İçinde yaşadığımız topraklarda da insanlar çok ama çok acı gördü. Kış eğlencesine giden 78 yurttaşın geçen hafta Kartalkaya Kayak Otelinde yanması, dumandan boğulması bir kader değildir. Tedbirsizliğin, açgözlülüğün, iş bilmezliğin işlediği bir cinayettir. Düşünüyorum da bu ülkede yalnız bireysel değil toplumsal cinayetlerin de sayısını hatırlamakta zorlanıyorum. Adaletin gerçekleşeceği konusundaki inançsızlığım bu olayda da devam ediyor. Evet, biz neden böyle olduk? İnsan olmak istiyorduk. Rotayı yanlış yere çevirmişiz.

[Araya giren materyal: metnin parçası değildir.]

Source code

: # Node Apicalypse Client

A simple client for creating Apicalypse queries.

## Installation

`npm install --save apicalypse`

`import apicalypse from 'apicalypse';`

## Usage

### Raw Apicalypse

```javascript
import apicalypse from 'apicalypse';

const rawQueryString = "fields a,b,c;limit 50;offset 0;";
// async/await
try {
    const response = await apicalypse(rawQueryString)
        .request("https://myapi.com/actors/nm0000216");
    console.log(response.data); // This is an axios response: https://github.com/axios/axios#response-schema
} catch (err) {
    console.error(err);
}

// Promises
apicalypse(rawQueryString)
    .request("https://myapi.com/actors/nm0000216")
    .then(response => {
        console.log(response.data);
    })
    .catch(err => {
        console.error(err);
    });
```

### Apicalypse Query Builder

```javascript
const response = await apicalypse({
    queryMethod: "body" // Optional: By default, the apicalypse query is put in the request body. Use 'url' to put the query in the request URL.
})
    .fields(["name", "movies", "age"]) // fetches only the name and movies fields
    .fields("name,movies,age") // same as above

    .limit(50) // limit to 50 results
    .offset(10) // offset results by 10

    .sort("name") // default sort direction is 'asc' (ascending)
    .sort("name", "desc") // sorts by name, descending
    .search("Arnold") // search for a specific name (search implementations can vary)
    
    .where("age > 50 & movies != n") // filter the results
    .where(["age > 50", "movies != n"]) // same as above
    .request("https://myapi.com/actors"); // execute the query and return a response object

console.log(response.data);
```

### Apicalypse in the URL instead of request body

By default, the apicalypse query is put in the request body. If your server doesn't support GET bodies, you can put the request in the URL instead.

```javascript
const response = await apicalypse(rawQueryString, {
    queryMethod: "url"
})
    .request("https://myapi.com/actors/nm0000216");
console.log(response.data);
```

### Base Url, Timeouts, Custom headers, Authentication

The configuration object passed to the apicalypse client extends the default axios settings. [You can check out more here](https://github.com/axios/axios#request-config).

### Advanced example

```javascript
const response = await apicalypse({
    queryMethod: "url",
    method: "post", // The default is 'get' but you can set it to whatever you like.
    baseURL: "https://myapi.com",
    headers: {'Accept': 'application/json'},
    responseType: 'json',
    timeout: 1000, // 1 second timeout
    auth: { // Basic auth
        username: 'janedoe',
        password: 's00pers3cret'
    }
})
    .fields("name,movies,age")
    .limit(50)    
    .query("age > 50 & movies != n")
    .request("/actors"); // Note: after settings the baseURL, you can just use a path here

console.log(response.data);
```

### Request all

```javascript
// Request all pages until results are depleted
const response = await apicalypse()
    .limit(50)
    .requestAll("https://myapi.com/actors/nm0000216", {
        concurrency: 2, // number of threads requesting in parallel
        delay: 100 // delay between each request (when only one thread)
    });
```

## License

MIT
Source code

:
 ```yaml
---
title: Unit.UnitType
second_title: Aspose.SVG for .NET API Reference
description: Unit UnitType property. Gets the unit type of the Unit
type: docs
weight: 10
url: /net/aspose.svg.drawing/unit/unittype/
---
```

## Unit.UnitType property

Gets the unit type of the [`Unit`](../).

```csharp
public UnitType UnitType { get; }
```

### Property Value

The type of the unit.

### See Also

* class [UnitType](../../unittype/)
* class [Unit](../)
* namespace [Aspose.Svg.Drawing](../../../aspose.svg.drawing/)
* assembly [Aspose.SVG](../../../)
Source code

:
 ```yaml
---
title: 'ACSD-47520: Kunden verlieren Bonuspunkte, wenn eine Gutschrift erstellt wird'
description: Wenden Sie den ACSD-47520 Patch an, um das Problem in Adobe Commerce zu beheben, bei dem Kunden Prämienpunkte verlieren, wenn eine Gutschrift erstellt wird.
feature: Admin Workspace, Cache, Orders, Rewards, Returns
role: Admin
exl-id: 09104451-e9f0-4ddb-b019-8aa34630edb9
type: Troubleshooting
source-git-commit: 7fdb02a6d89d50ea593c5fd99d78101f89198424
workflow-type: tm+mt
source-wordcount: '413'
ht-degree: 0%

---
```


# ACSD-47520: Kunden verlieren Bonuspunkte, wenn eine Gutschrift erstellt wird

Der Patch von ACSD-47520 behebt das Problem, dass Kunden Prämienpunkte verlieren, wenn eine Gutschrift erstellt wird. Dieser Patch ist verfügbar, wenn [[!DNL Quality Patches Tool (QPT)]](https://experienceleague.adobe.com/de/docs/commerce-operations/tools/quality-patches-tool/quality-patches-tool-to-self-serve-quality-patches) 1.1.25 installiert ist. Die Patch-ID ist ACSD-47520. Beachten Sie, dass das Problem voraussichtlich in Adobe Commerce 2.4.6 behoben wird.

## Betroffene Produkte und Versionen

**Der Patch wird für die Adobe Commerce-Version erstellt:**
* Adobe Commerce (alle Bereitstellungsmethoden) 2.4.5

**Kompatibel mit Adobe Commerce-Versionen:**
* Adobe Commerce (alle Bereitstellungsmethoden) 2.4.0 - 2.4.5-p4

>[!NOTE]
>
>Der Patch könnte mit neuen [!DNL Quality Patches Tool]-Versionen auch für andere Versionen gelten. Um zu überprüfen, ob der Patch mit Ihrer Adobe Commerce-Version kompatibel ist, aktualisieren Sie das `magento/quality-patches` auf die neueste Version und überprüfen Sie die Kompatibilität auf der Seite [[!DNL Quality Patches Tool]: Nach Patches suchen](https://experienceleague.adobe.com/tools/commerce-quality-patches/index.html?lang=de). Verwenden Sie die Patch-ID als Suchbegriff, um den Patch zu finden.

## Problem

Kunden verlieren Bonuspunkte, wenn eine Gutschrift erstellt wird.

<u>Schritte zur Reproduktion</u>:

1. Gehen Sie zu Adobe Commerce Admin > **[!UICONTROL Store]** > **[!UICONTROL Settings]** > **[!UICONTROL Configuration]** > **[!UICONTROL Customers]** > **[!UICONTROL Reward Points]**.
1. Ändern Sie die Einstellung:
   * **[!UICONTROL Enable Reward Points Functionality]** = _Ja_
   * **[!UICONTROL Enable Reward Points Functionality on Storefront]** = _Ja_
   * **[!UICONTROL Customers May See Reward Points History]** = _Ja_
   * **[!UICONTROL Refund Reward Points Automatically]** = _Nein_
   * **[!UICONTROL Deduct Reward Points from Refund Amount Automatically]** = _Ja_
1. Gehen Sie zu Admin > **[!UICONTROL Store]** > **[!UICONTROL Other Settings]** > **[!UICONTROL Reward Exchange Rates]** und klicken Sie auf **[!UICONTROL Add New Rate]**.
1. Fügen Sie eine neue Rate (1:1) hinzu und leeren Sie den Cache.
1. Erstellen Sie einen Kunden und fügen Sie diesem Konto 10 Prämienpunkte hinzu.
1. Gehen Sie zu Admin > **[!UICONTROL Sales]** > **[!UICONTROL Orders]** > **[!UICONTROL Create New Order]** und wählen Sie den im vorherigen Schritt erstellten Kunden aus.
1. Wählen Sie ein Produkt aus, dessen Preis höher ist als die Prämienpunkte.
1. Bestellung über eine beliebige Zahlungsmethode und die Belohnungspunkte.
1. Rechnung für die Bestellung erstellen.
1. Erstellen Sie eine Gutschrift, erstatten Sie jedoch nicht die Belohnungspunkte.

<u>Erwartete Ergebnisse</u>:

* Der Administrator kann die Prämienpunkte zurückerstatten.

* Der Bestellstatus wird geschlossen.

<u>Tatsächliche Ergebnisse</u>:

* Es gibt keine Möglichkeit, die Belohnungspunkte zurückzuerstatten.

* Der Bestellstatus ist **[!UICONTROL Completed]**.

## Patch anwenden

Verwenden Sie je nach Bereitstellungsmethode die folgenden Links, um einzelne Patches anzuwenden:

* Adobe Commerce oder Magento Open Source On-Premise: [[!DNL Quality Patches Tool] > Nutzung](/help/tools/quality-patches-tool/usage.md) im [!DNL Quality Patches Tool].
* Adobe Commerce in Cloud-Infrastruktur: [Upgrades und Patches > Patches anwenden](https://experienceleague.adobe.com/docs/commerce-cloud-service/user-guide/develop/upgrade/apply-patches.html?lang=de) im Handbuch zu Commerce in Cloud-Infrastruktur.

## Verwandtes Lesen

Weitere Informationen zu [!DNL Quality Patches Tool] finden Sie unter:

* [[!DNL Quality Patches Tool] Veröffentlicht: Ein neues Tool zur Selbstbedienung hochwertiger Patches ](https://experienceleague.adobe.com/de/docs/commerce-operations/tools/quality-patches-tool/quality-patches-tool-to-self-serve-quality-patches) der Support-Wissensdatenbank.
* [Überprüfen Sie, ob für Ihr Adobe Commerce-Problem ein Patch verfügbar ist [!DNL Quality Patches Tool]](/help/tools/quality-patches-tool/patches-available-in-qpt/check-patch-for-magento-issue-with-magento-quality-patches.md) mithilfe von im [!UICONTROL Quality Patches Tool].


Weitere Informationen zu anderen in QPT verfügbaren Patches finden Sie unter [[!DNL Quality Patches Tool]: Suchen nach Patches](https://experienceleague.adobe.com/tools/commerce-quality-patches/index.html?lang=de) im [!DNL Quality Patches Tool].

Bu haftaki yazıyı da Cahit Külebi’nin güzel bir şiiriyle bitirelim: Hikaye.

Sevgi hiç eksilmesin kalbimizden…

Hikaye

Senin dudakların pembe
Ellerin beyaz,
Al tut ellerimi bebek
Tut biraz!

Benim doğduğum köylerde
Ceviz ağaçları yoktu,
Ben bu yüzden serinliğe hasretim
Okşa biraz!

Benim doğduğum köylerde
Buğday tarlaları yoktu,
Dağıt saçlarını bebek
Savur biraz!

Benim doğduğum köyleri
Akşamları eşkıyalar basardı.
Ben bu yüzden yalnızlığı hiç sevmem
Konuş biraz!

Benim doğduğum köylerde
Kuzey rüzgarları eserdi,
Ve bu yüzden dudaklarım çatlaktır
Öp biraz!

Sen Türkiye gibi aydınlık ve güzelsin!
Benim doğduğum köyler de güzeldi,
Sen de anlat doğduğun yerleri,
Anlat biraz!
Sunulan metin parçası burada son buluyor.